Scan the listing below for the word "privileges" and copy every line that has it.

--- START ---

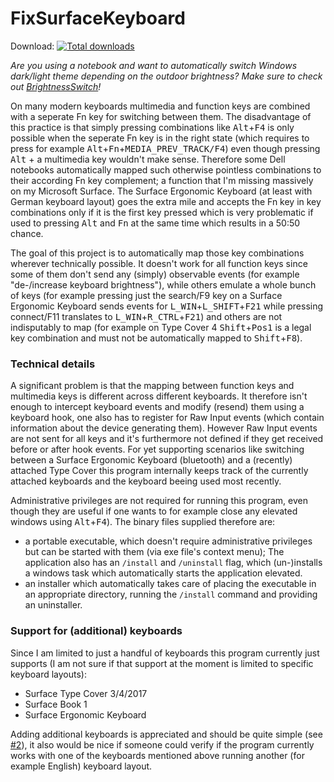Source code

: # FixSurfaceKeyboard

Download: [![Total downloads](https://img.shields.io/github/downloads/stephtr/FixSurfaceKeyboard/total.svg)](https://github.com/stephtr/FixSurfaceKeyboard/releases)

_Are you using a notebook and want to automatically switch Windows dark/light theme depending on the outdoor brightness? Make sure to check out [BrightnessSwitch](https://github.com/stephtr/BrightnessSwitch)!_

On many modern keyboards multimedia and function keys are combined with a seperate Fn key for switching between them. The disadvantage of this practice is that simply pressing combinations like <kbd>Alt</kbd>+<kbd>F4</kbd> is only possible when the seperate Fn key is in the right state (which requires to press for example <kbd>Alt</kbd>+<kbd>Fn</kbd>+<kbd>MEDIA_PREV_TRACK/F4</kbd>) even though pressing <kbd>Alt</kbd> + a multimedia key wouldn't make sense.
Therefore some Dell notebooks automatically mapped such otherwise pointless combinations to their according Fn key complement; a function that I'm missing massively on my Microsoft Surface. The Surface Ergonomic Keyboard (at least with German keyboard layout) goes the extra mile and accepts the Fn key in key combinations only if it is the first key pressed which is very problematic if used to pressing <kbd>Alt</kbd> and <kbd>Fn</kbd> at the same time which results in a 50:50 chance.

The goal of this project is to automatically map those key combinations wherever technically possible. It doesn't work for all function keys since some of them don't send any (simply) observable events (for example "de-/increase keyboard brightness"), while others emulate a whole bunch of keys (for example pressing just the search/F9 key on a Surface Ergonomic Keyboard sends events for <kbd>L_WIN</kbd>+<kbd>L_SHIFT</kbd>+<kbd>F21</kbd> while pressing connect/F11 translates to <kbd>L_WIN</kbd>+<kbd>R_CTRL</kbd>+<kbd>F21</kbd>) and others are not indisputably to map (for example on Type Cover 4 <kbd>Shift</kbd>+<kbd>Pos1</kbd> is a legal key combination and must not be automatically mapped to <kbd>Shift</kbd>+<kbd>F8</kbd>).

### Technical details

A significant problem is that the mapping between function keys and multimedia keys is different across different keyboards. It therefore isn't enough to intercept keyboard events and modify (resend) them using a keyboard hook, one also has to register for Raw Input events (which contain information about the device generating them). However Raw Input events are not sent for all keys and it's furthermore not defined if they get received before or after hook events. For yet supporting scenarios like switching between a Surface Ergonomic Keyboard (bluetooth) and a (recently) attached Type Cover this program internally keeps track of the currently attached keyboards and the keyboard beeing used most recently.

Administrative privileges are not required for running this program, even though they are useful if one wants to for example close any elevated windows using <kbd>Alt</kbd>+<kbd>F4</kbd>). The binary files supplied therefore are:
- a portable executable, which doesn't require administrative privileges but can be started with them (via exe file's context menu);
  The application also has an `/install` and `/uninstall` flag, which (un-)installs a windows task which automatically starts the application elevated.
- an installer which automatically takes care of placing the executable in an appropriate directory, running the `/install` command and providing an uninstaller.

### Support for (additional) keyboards

Since I am limited to just a handful of keyboards this program currently just supports (I am not sure if that support at the moment is limited to specific keyboard layouts):
- Surface Type Cover 3/4/2017
- Surface Book 1
- Surface Ergonomic Keyboard

Adding additional keyboards is appreciated and should be quite simple (see [#2](https://github.com/stephtr/FixSurfaceKeyboard/issues/2)), it also would be nice if someone could verify if the program currently works with one of the keyboards mentioned above running another (for example English) keyboard layout.

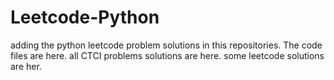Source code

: # Leetcode-Python
adding the python leetcode problem solutions in this repositories. 
The code files are here.
all CTCI problems solutions are here.
some leetcode solutions are her.






























































































































































































































































































































































































































































































































































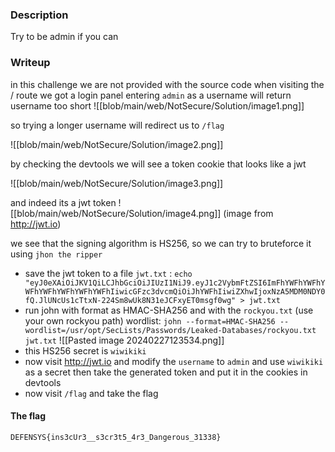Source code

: 
### Description
Try to be admin if you can


### Writeup


in this challenge we are not provided with the source code
when visiting the / route we got a login panel
entering `admin` as a username will return username too short
![[blob/main/web/NotSecure/Solution/image1.png]]

so trying a longer username will redirect us to `/flag`

![[blob/main/web/NotSecure/Solution/image2.png]]

by checking the devtools we will see a token cookie that looks like a jwt

![[blob/main/web/NotSecure/Solution/image3.png]]

and indeed its a jwt token 
![[blob/main/web/NotSecure/Solution/image4.png]]
(image from http://jwt.io)

we see that the signing algorithm is HS256, so we can try to bruteforce it using `jhon the ripper`

* save the jwt token to a file `jwt.txt` : `echo "eyJ0eXAiOiJKV1QiLCJhbGciOiJIUzI1NiJ9.eyJ1c2VybmFtZSI6ImFhYWFhYWFhYWFhYWFhYWFhYWFhYWFhIiwicGFzc3dvcmQiOiJhYWFhIiwiZXhwIjoxNzA5MDM0NDY0fQ.JlUNcUs1cTtxN-224Sm8wUk8N31eJCFxyET0msgf0wg" > jwt.txt`
* run john with format as HMAC-SHA256 and with the `rockyou.txt`  (use your own rockyou path) wordlist: `john --format=HMAC-SHA256 --wordlist=/usr/opt/SecLists/Passwords/Leaked-Databases/rockyou.txt jwt.txt`
![[Pasted image 20240227123534.png]]
* this HS256 secret is `wiwikiki`
* now visit http://jwt.io and modify the `username` to `admin` and use `wiwikiki` as a secret then take the generated token and put it in the cookies in devtools
* now visit `/flag` and take the flag

#### The flag
`DEFENSYS{ins3cUr3__s3cr3t5_4r3_Dangerous_31338}`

--- END ---

**WORKED SOLUTION**:
Administrative privileges are not required for running this program, even though they are useful if one wants to for example close any elevated windows using <kbd>Alt</kbd>+<kbd>F4</kbd>). The binary files supplied therefore are:
- a portable executable, which doesn't require administrative privileges but can be started with them (via exe file's context menu);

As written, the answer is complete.